━━ Recorded information

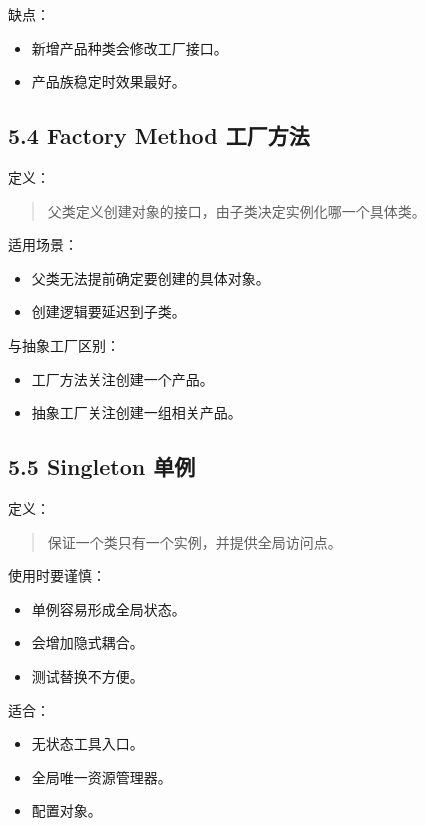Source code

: \documentclass[UTF8,zihao=-4]{ctexart}
\begin{document}
缺点：

\begin{itemize}
\item 新增产品种类会修改工厂接口。
\item 产品族稳定时效果最好。
\end{itemize}

\subsection{5.4 Factory Method 工厂方法}

定义：

\begin{quote}
父类定义创建对象的接口，由子类决定实例化哪一个具体类。
\end{quote}

适用场景：

\begin{itemize}
\item 父类无法提前确定要创建的具体对象。
\item 创建逻辑要延迟到子类。
\end{itemize}

与抽象工厂区别：

\begin{itemize}
\item 工厂方法关注创建一个产品。
\item 抽象工厂关注创建一组相关产品。
\end{itemize}

\subsection{5.5 Singleton 单例}

定义：

\begin{quote}
保证一个类只有一个实例，并提供全局访问点。
\end{quote}

使用时要谨慎：

\begin{itemize}
\item 单例容易形成全局状态。
\item 会增加隐式耦合。
\item 测试替换不方便。
\end{itemize}

适合：

\begin{itemize}
\item 无状态工具入口。
\item 全局唯一资源管理器。
\item 配置对象。
\end{itemize}
\end{document}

━━━━

• **What to do**
Could you transcribe all of the data exactly and omit the pictures?

• **Solution to the problem**
Source code

: \documentclass[UTF8,zihao=-4]{ctexart}
\begin{document}
缺点：

\begin{itemize}
\item 新增产品种类会修改工厂接口。
\item 产品族稳定时效果最好。
\end{itemize}

\subsection{5.4 Factory Method 工厂方法}

定义：

\begin{quote}
父类定义创建对象的接口，由子类决定实例化哪一个具体类。
\end{quote}

适用场景：

\begin{itemize}
\item 父类无法提前确定要创建的具体对象。
\item 创建逻辑要延迟到子类。
\end{itemize}

与抽象工厂区别：

\begin{itemize}
\item 工厂方法关注创建一个产品。
\item 抽象工厂关注创建一组相关产品。
\end{itemize}

\subsection{5.5 Singleton 单例}

定义：

\begin{quote}
保证一个类只有一个实例，并提供全局访问点。
\end{quote}

使用时要谨慎：

\begin{itemize}
\item 单例容易形成全局状态。
\item 会增加隐式耦合。
\item 测试替换不方便。
\end{itemize}

适合：

\begin{itemize}
\item 无状态工具入口。
\item 全局唯一资源管理器。
\item 配置对象。
\end{itemize}
\end{document}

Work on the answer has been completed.